=== Action item ===
Below are records. Return each one exactly as written.
(Excerpted records Opens)
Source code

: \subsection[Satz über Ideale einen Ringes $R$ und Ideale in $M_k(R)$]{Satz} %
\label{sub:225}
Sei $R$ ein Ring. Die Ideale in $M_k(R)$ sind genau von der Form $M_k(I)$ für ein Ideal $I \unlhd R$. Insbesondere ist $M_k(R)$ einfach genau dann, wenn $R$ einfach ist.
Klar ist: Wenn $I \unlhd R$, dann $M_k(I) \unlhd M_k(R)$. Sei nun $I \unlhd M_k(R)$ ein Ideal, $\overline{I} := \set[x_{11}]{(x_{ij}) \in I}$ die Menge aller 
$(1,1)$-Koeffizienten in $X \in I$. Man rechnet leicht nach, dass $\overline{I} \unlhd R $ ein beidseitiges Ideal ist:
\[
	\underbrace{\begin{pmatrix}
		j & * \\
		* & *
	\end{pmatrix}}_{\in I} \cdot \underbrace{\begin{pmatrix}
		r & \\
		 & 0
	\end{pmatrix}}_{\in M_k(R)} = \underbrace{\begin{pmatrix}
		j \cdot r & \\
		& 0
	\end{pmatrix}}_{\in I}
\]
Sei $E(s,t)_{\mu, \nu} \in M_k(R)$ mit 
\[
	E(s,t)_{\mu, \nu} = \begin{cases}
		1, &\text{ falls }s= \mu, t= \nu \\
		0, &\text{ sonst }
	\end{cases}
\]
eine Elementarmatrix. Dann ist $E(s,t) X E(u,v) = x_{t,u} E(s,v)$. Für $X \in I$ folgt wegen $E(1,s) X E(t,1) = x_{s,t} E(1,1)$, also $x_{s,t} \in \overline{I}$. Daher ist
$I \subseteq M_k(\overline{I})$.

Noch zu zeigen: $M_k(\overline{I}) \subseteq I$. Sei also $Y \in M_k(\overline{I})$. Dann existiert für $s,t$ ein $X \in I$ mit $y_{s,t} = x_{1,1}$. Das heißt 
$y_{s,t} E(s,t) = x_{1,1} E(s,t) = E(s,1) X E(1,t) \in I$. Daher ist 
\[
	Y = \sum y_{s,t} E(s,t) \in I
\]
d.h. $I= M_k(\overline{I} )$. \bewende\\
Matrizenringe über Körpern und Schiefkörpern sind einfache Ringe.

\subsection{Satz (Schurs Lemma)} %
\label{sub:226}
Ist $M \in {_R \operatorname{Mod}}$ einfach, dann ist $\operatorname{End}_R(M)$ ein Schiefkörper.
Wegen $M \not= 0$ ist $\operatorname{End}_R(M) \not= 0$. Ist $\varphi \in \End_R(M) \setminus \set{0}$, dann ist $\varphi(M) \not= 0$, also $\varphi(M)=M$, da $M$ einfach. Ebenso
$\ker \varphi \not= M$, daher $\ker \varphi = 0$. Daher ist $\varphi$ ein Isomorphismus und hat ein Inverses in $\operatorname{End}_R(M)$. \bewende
(Excerpted records Closes)
=== Exercise result ===
Source code

: \subsection[Satz über Ideale einen Ringes $R$ und Ideale in $M_k(R)$]{Satz} %
\label{sub:225}
Sei $R$ ein Ring. Die Ideale in $M_k(R)$ sind genau von der Form $M_k(I)$ für ein Ideal $I \unlhd R$. Insbesondere ist $M_k(R)$ einfach genau dann, wenn $R$ einfach ist.
Klar ist: Wenn $I \unlhd R$, dann $M_k(I) \unlhd M_k(R)$. Sei nun $I \unlhd M_k(R)$ ein Ideal, $\overline{I} := \set[x_{11}]{(x_{ij}) \in I}$ die Menge aller 
$(1,1)$-Koeffizienten in $X \in I$. Man rechnet leicht nach, dass $\overline{I} \unlhd R $ ein beidseitiges Ideal ist:
\[
	\underbrace{\begin{pmatrix}
		j & * \\
		* & *
	\end{pmatrix}}_{\in I} \cdot \underbrace{\begin{pmatrix}
		r & \\
		 & 0
	\end{pmatrix}}_{\in M_k(R)} = \underbrace{\begin{pmatrix}
		j \cdot r & \\
		& 0
	\end{pmatrix}}_{\in I}
\]
Sei $E(s,t)_{\mu, \nu} \in M_k(R)$ mit 
\[
	E(s,t)_{\mu, \nu} = \begin{cases}
		1, &\text{ falls }s= \mu, t= \nu \\
		0, &\text{ sonst }
	\end{cases}
\]
eine Elementarmatrix. Dann ist $E(s,t) X E(u,v) = x_{t,u} E(s,v)$. Für $X \in I$ folgt wegen $E(1,s) X E(t,1) = x_{s,t} E(1,1)$, also $x_{s,t} \in \overline{I}$. Daher ist
$I \subseteq M_k(\overline{I})$.

Noch zu zeigen: $M_k(\overline{I}) \subseteq I$. Sei also $Y \in M_k(\overline{I})$. Dann existiert für $s,t$ ein $X \in I$ mit $y_{s,t} = x_{1,1}$. Das heißt 
$y_{s,t} E(s,t) = x_{1,1} E(s,t) = E(s,1) X E(1,t) \in I$. Daher ist 
\[
	Y = \sum y_{s,t} E(s,t) \in I
\]
d.h. $I= M_k(\overline{I} )$. \bewende\\
Matrizenringe über Körpern und Schiefkörpern sind einfache Ringe.

\subsection{Satz (Schurs Lemma)} %
\label{sub:226}
Ist $M \in {_R \operatorname{Mod}}$ einfach, dann ist $\operatorname{End}_R(M)$ ein Schiefkörper.
Wegen $M \not= 0$ ist $\operatorname{End}_R(M) \not= 0$. Ist $\varphi \in \End_R(M) \setminus \set{0}$, dann ist $\varphi(M) \not= 0$, also $\varphi(M)=M$, da $M$ einfach. Ebenso
$\ker \varphi \not= M$, daher $\ker \varphi = 0$. Daher ist $\varphi$ ein Isomorphismus und hat ein Inverses in $\operatorname{End}_R(M)$. \bewende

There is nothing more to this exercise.